Mikolaj Kniejski comments on LLMs are weirder than you think

Mikolaj Kniejski 20 Nov 2024 17:06 UTC
−2 points
1 ∶ 3
I’ve always been impressed with Rethink Priorities’ work, but this post is underwhelming.
As I understand it, the post argues that we can’t treat LLMs as coherent persons. The author seems to think this idea is vaguely connected to the claim that LLMs are not experiencing pain when they say they do. I guess the reasoning goes something like this: If LLMs are not coherent personas, then we shouldn’t interpret statements like “I feel pain” as genuine indicators that they actually feel pain, because such statements are more akin to role-playing than honest representations of their internal states.
I think this makes sense but the way it’s argued for is not great.
1. The user is not interacting with a single dedicated system.
The argument here seems to be: If the user is not interacting with a single dedicated system, then the system shouldn’t be treated as a coherent person.
This is clearly incorrect. Imagine we had the ability to simulate a brain. You could run the same brain simulation across multiple systems. A more hypothetical scenario: you take a group of frozen, identical humans, connect them to a realistic VR simulation, and ensure their experiences are perfectly synchronized. From the user’s perspective, interacting with this setup would feel indistinguishable from interacting with a single coherent person. Furthermore, if the system is subjected to suffering, the suffering would multiply with each instance the experience is replayed. This shows that coherence doesn’t necessarily depend on being a “single” system.
2. An LLM model doesn’t clearly distinguish the text it generates from the text the user inputs.
Firstly, this claim isn’t accurate. If you provide an LLM with the transcript of a conversation, it can often identify which parts are its responses and which parts are user inputs. This is an empirically testable claim. Moreover, statements about how LLMs process text don’t necessarily negate the possibility of them being coherent personas. For instance, it’s conceivable that an LLM could function exactly as described and still be a coherent persona.
- Derek Shiller 20 Nov 2024 18:33 UTC
  8 points
  2 ∶ 0
  Parent
  I appreciate the pushback on these claims, but I want to flag that you seem to be reading too much into the post. The arguments that I provide aren’t intended to support the conclusion that we shouldn’t treat “I feel pain” as a genuine indicator or that there definitively aren’t coherent persons involved in chatbot text production. Rather, I think people tend to think of their interactions with chatbots in the way they interact with other people, and there are substantial differences that are worth pointing out. I point out four differences. These differences are relevant to assessing personhood, but I don’t claim any particular thing I say has any straightforward bearing on such assessments. Rather, I think it is important to be mindful of these differences when you evaluate LLMs for personhood and moral status. These considerations will affect how you should read different pieces of evidence. A good example of this is the discussion of the studies in the self-identification section. Should you take the trouble LLMs have with counting tokens as evidence that they can’t introspect? No, I don’t think it provides particularly good evidence, because it relies on the assumption that LLMs self-identify with the AI assistant in the dialogue and it is very hard to independently tell whether they do.

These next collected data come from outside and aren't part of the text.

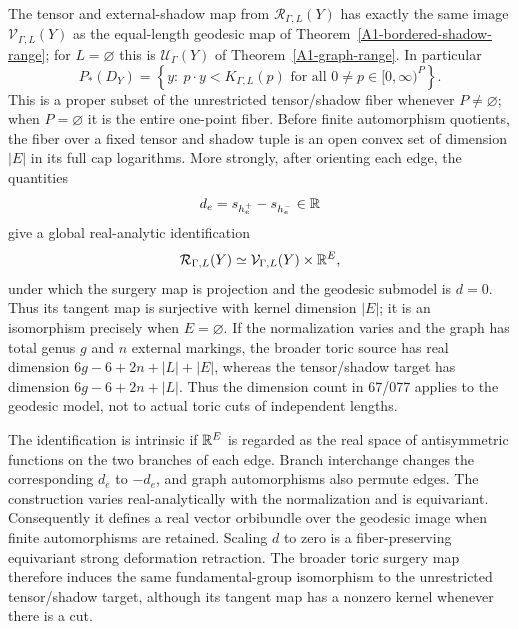 \begin{theorem}
\label{A1-toric-domain}
The tensor and external-shadow map from $\mathcal R_{\Gamma,L}(Y)$
has exactly the same image $\mathcal V_{\Gamma,L}(Y)$ as the
equal-length geodesic map of
Theorem~\ref{A1-bordered-shadow-range}; for $L=\varnothing$ this is
$\mathcal U_\Gamma(Y)$ of Theorem~\ref{A1-graph-range}. In particular
\[
 P_*(D_Y)=\left\{y:\ p\cdot y<K_{\Gamma,L}(p)
                   \text{ for all }0\ne p\in[0,\infty)^P\right\}.
\]
This is a proper subset of the unrestricted tensor/shadow fiber
whenever $P\ne\varnothing$; when $P=\varnothing$ it is the
entire one-point fiber.
Before finite automorphism quotients, the fiber over a fixed tensor
and shadow tuple is an open convex set of dimension $|E|$ in its
full cap logarithms. More strongly, after orienting each edge, the
quantities
\[
 d_e=s_{h_e^+}-s_{h_e^-}\in{\ensuremath{\mathbb{R}}}
\]
give a global real-analytic identification
\[
 \mathcal R_{\Gamma,L}(Y)
       \simeq\mathcal V_{\Gamma,L}(Y)\times{\ensuremath{\mathbb{R}}}^E,
\]
under which the surgery map is projection and the geodesic submodel
is $d=0$. Thus its tangent map is surjective with kernel dimension
$|E|$; it is an isomorphism precisely when $E=\varnothing$.
If the normalization varies and the graph has total genus $g$ and
$n$ external markings, the broader toric source has real dimension
$6g-6+2n+|L|+|E|$, whereas the tensor/shadow target has dimension
$6g-6+2n+|L|$. Thus the dimension count in 67/077 applies to the
geodesic model, not to actual toric cuts of independent lengths.

The identification is intrinsic if ${\mathbb{R}}^E$ is regarded as the real
space of antisymmetric functions on the two branches of each edge.
Branch interchange changes the corresponding $d_e$ to $-d_e$,
and graph automorphisms also permute edges. The construction varies
real-analytically with the normalization and is equivariant.
Consequently it defines a real vector orbibundle over the geodesic
image when finite automorphisms are retained. Scaling $d$ to zero
is a fiber-preserving equivariant strong deformation retraction.
The broader toric surgery map therefore induces the same
fundamental-group isomorphism to the unrestricted tensor/shadow
target, although its tangent map has a nonzero kernel whenever
there is a cut.
\end{theorem}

  Firstly, this claim isn’t accurate. If you provide an LLM with the transcript of a conversation, it can often identify which parts are its responses and which parts are user inputs. This is an empirically testable claim. Moreover, statements about how LLMs process text don’t necessarily negate the possibility of them being coherent personas. For instance, it’s conceivable that an LLM could function exactly as described and still be a coherent persona.
  I take it that you mean that LLMs can distinguish their text from others, presumably on the basis of statistical trends, so they can recognize text that reads like the text they would produce? This seems fully in line with what I say: what is important is that LLMs don’t make any internal computational distinction in processing text they are reading and text they are producing. The model functions as a mapping from inputs to outputs, and the mapping changes solely based on words and not their source. If you feed them text that is like the text they would produce, they can’t tell whether or not they produced it. This is very different from the experience of a human conversational partner, who can tell the difference between being spoken to and speaking and doesn’t need to rely on distinguishing whether words sound like something they might say. More importantly, they don’t know in the moment they are processing a given token whether they are in the middle of reading a block of user-supplied text or providing additional text through autoregressive text generation.